The last time that I had a hand and foot filling my viewfinder they were in the process of being brutally hacked off with a bloodied, blunt, and rusty butcher’s knife.
Mogadishu, Somalia, 1998. A young lad of, at a guess, 15 years old had been caught stealing bread for the second time from a local market. The tribal elders, working within Sharia Law, had decreed that the boy’s punishment was to have his left foot cut off at the ankle and his left hand cut off at the wrist. As one of few photojournalists working in Mogadishu at the time I was invited by the elders to attend the punishment.
Gallery: Click to View Photos by Sebastian Rich
The boy, his eyes rolling to the back of his head, lay semi-limp and moaned softly in the arms of the local butcher who had been called in for the occasion.
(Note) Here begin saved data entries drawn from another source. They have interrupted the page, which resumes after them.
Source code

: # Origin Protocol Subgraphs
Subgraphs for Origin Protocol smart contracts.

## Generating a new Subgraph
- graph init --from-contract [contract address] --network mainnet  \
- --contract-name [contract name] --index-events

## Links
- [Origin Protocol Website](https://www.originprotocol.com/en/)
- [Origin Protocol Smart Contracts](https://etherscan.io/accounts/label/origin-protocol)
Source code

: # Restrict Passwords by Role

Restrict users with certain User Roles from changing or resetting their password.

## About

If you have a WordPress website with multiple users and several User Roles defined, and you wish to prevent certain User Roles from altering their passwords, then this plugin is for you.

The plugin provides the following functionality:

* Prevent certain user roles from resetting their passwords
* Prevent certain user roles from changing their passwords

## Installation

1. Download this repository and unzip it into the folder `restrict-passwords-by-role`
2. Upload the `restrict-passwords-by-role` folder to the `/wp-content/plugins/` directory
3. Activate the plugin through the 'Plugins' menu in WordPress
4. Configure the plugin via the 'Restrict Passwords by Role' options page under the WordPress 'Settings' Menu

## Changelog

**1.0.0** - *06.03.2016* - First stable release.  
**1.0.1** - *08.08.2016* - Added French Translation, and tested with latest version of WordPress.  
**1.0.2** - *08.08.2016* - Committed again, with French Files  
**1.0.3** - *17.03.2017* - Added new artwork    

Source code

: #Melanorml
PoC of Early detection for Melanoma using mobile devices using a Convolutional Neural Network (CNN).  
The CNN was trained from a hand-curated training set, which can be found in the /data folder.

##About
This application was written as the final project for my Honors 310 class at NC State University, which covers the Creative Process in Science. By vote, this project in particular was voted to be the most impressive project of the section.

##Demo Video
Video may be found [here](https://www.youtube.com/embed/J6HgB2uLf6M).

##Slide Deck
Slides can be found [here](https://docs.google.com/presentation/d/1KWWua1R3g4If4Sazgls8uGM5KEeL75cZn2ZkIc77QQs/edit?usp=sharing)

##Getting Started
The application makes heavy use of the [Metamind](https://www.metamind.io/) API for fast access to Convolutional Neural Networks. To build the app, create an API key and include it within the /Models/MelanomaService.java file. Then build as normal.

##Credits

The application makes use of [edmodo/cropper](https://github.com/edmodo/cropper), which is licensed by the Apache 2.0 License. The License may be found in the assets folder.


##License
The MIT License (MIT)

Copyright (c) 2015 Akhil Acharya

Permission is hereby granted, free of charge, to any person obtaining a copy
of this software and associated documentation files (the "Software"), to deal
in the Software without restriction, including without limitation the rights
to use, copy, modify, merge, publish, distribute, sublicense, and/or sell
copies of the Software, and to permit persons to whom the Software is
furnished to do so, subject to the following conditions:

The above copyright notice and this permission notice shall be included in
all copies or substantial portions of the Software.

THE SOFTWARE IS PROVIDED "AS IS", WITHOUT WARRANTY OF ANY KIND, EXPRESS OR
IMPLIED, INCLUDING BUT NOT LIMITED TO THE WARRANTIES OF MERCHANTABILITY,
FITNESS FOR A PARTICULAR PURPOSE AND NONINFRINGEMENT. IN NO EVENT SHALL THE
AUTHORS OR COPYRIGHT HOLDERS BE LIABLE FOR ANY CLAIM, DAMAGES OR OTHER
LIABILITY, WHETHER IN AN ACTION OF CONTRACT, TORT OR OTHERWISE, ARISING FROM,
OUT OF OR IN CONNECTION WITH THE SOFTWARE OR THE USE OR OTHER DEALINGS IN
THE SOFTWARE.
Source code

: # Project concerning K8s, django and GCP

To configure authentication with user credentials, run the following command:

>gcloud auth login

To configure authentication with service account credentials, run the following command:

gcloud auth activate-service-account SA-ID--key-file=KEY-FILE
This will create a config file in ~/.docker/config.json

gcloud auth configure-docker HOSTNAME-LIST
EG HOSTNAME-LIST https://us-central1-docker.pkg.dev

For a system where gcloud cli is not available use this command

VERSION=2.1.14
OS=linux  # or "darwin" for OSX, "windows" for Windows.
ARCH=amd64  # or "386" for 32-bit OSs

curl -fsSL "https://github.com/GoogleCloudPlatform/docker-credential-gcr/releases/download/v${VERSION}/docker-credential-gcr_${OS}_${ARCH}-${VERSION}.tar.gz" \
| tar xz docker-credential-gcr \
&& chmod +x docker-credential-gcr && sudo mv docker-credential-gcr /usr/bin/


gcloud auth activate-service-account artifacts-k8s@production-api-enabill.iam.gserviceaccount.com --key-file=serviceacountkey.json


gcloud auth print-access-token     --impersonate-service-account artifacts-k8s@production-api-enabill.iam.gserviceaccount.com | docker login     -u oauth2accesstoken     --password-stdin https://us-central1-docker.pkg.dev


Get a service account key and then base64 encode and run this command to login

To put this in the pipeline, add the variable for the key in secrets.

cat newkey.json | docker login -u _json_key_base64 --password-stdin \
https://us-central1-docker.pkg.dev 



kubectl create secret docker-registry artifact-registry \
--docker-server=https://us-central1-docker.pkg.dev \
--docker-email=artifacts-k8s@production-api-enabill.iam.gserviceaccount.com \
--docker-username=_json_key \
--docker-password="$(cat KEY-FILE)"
Green spittle dripped from his mouth onto the blood-stained stone floor in a room behind the butcher’s store. I was told that the boy had been given something to “take his mind away from the pain and enable him to listen to God.”
I knew what was going to happen and I thought I was prepared. Swiftly grabbing his ankle, the butcher began sawing at the boy’s Achilles tendon with the knife that had skinned a thousand goats and never been cleaned. My mind reeled and my gag reflex was in danger of stopping me breathing.
The butcher sawed excruciatingly slowly through bone and sinew. The boy screamed a deep guttural scream that did not seem to belong to any mammal I knew of. A feral scream from somewhere in mankind’s evolutionary past. Eventually the foot hung by one stringy sinew and was ripped off by the butcher and thrown unceremoniously into the corner of the room.
The butcher stood to rest for a moment while the boy slithered and moaned in his own blood, spittle, and urine. Then the hand was grabbed and the hacking began again. The fingers twitched as each tendon and nerve was cut and, like the other extremity, was thrown discarded onto the floor to join the severed foot. The boy was now a cripple for the rest of his life, and I had failed in my job of recording such appalling torture.
Although I had been looking thru my cameras viewfinder I had not shot a frame. I had been using the Nikon as a mental flak jacket and not a tool to record.
In the hours and days following I tried to understand and come to grips with why this had happened to me. To this day I still have not come up with an answer. For nearly 35 years as a cameraman and photographer I have been covering the worst of what the world has to offer, from war to famine. I have been kidnapped, mock executed, shot three times, divorced, and have been on the edge of the deepest depressions far too many times.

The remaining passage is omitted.